UNITED NATIONS (AP) — The U.N. humanitarian chief warned Tuesday that a “humanitarian catastrophe” is unfolding in Yemen, exacerbated by increasing restrictions on efforts to respond to the staggering needs of millions of people including the diversion of a U.N. aid ship by Saudi-led coalition forces.
Stephen O’Brien painted a grim picture of the war-ravaged country: more than 35,000 casualties since March 2015 including over 6,000 deaths; at least 7.6 million people “severely food insecure;” more than 3.4 million children now out of school; and nearly 600 health facilities and over 1,170 schools unfit for use because of the conflict.
O’Brien’s briefing to the U.N. Security Council, requested by Russia, was the first focusing on the humanitarian crisis sparked by the country’s civil war.
He said the Houthis and their allies are inconsistent in allowing access to areas they control, noting that over the past week some U.N. agencies were given approvals but others were denied for missions to Ibb, Taiz and Saada.

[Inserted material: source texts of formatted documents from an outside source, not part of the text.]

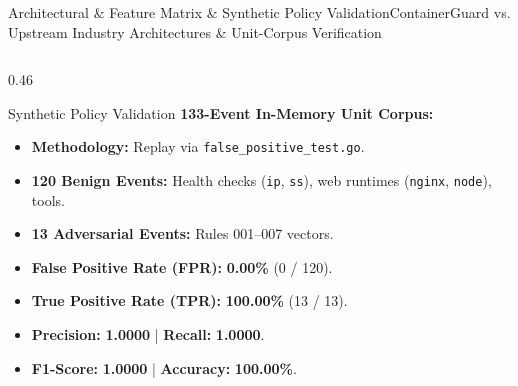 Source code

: \documentclass[aspectratio=169,10pt]{beamer}
\begin{document}
\begin{frame}{Architectural \& Feature Matrix \& Synthetic Policy Validation}{ContainerGuard vs. Upstream Industry Architectures \& Unit-Corpus Verification}
\begin{columns}[T]
    \begin{column}{0.46\textwidth}
      \begin{exampleblock}{Synthetic Policy Validation}
        \scriptsize
        \textbf{133-Event In-Memory Unit Corpus:}
        \begin{itemize}
          \item \textbf{Methodology:} Replay via \texttt{false\_positive\_test.go}.
          \item \textbf{120 Benign Events:} Health checks (\texttt{ip}, \texttt{ss}), web runtimes (\texttt{nginx}, \texttt{node}), tools.
          \item \textbf{13 Adversarial Events:} Rules 001--007 vectors.
          \item \textbf{False Positive Rate (FPR):} \textbf{0.00\%} (0 / 120).
          \item \textbf{True Positive Rate (TPR):} \textbf{100.00\%} (13 / 13).
          \item \textbf{Precision:} \textbf{1.0000} | \textbf{Recall:} \textbf{1.0000}.
          \item \textbf{F1-Score:} \textbf{1.0000} | \textbf{Accuracy:} \textbf{100.00\%}.
        \end{itemize}
      \end{exampleblock}
    \end{column}
  \end{columns}
\end{frame}
\end{document}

He said aid deliveries are continuing in areas where Al Qaida in the Arabian Peninsula is present, but movement “is extremely challenging and dangerous.” He said access to northern governorates, where needs are among the most severe, is challenging because of coalition airstrikes and fighting, especially along the Saudi border.
O’Brien said recent communications from Saudi Arabia on the safety of humanitarian workers in Houthi-controlled areas have “impacted the humanitarian community’s planning, causing delays to important missions over the past two weeks.”

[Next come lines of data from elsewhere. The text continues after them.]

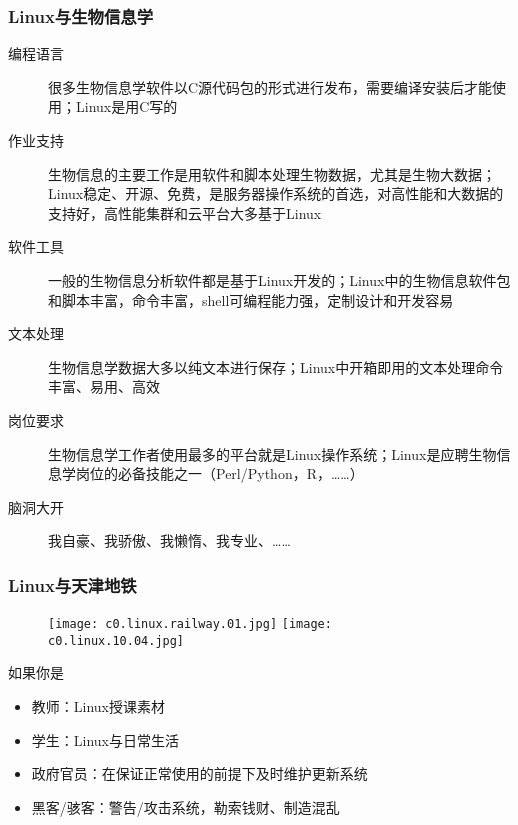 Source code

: \begin{frame}
\end{frame}

\begin{frame}
  \frametitle{Linux与生物信息学}
  \begin{description}
    \item[编程语言] 很多生物信息学软件以C源代码包的形式进行发布，需要编译安装后才能使用；Linux是用C写的
    \item[作业支持] 生物信息的主要工作是用软件和脚本处理生物数据，尤其是生物大数据；Linux稳定、开源、免费，是服务器操作系统的首选，对高性能和大数据的支持好，高性能集群和云平台大多基于Linux
    \item[软件工具] 一般的生物信息分析软件都是基于Linux开发的；Linux中的生物信息软件包和脚本丰富，命令丰富，shell可编程能力强，定制设计和开发容易
    \item[文本处理] 生物信息学数据大多以纯文本进行保存；Linux中开箱即用的文本处理命令丰富、易用、高效
    \item[岗位要求] 生物信息学工作者使用最多的平台就是Linux操作系统；Linux是应聘生物信息学岗位的必备技能之一（Perl/Python，R，……）
    \item[脑洞大开] 我自豪、我骄傲、我懒惰、我专业、……
  \end{description}
\end{frame}

\begin{frame}
  \frametitle{Linux与天津地铁}
  \begin{figure}
    \centering
    \texttt{[image: c0.linux.railway.01.jpg]}\quad
    \texttt{[image: c0.linux.10.04.jpg]}
  \end{figure}
  \pause
  \begin{block}{如果你是}
    \begin{itemize}
      \item 教师：Linux授课素材
      \item 学生：Linux与日常生活
      \item 政府官员：在保证正常使用的前提下及时维护更新系统
      \item 黑客/骇客：警告/攻击系统，勒索钱财、制造混乱
    \end{itemize}
  \end{block}
\end{frame}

This follows Saudi Arabia’s denial of entry to the U.N. regional humanitarian coordinator on Jan. 17, and the diversion of a ship chartered by the U.N. World Food Program to bring humanitarian supplies from Djibouti to the Yemen port of Hodeidah to the Saudi port of Jizan on Feb. 11 by coalition forces.

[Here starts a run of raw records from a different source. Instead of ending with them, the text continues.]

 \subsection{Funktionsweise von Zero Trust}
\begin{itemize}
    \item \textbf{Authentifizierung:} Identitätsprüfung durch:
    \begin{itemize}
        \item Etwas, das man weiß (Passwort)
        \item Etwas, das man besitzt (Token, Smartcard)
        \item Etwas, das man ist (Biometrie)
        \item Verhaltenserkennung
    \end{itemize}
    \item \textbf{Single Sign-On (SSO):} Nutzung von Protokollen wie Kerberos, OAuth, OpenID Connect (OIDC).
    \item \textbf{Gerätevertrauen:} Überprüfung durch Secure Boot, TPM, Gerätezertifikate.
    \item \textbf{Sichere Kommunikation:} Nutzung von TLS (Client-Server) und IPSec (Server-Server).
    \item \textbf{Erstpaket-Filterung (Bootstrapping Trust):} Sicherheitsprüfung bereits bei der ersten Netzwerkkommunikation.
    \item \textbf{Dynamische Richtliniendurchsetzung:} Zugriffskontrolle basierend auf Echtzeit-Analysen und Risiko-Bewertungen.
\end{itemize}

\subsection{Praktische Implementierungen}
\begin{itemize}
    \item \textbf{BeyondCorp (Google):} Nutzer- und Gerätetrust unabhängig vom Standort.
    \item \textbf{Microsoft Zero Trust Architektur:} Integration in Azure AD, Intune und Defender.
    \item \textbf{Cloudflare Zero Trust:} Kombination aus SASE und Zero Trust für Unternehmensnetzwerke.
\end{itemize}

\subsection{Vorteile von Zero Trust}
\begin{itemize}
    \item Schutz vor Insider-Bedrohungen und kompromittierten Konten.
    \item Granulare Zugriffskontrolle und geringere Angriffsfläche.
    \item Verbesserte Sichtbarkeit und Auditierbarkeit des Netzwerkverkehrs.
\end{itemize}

A Saudi note dated Feb. 5 and obtained by The Associated Press advised international organizations and aid agencies “to move any offices and staff they may have in regions where the Houthi militia and their supporters are active and in areas where there are military operations.”
O’Brien responded on Feb. 7 that the humanitarian community was delivering life-saving assistance and would continue to do so across Yemen, “impartially and on the basis of need.”
The Saudis responded the following day saying the coalition’s request “is consistent with its obligations under international humanitarian law and, in no way, can be misinterpreted to indicate any hindrance to humanitarian access and the delivery of humanitarian assistance in Yemen.”
Philippe Bolopion, deputy director for global advocacy at Human Rights Watch, said the Saudi warning, “given the coalition’s track record of violations of the laws of war,” could be constructed as a threat to humanitarian workers in Houthi areas.
“Coalition members should be under no illusion that this warning absolves them of their obligation to distinguish between civilian and military objects, and to protect humanitarian personnel and facilities from attack,” he said.
O’Brien urged the Security Council to demand that all combatants facilitate unconditional humanitarian access to all parts of Yemen and to take greater measures to protect civilians.
He also urged donors to urgently support an appeal to be launched in two days for $1.8 billion for critical needs in Yemen.
The Security Council urged donors to be generous and urged all parties to fulfill their obligations under international humanitarian law, facilitate the delivery of humanitarian aid and commercial goods including fuel for civilian purpose to all parts of Yemen, and “ensure rapid, safe and unhindered humanitarian access.”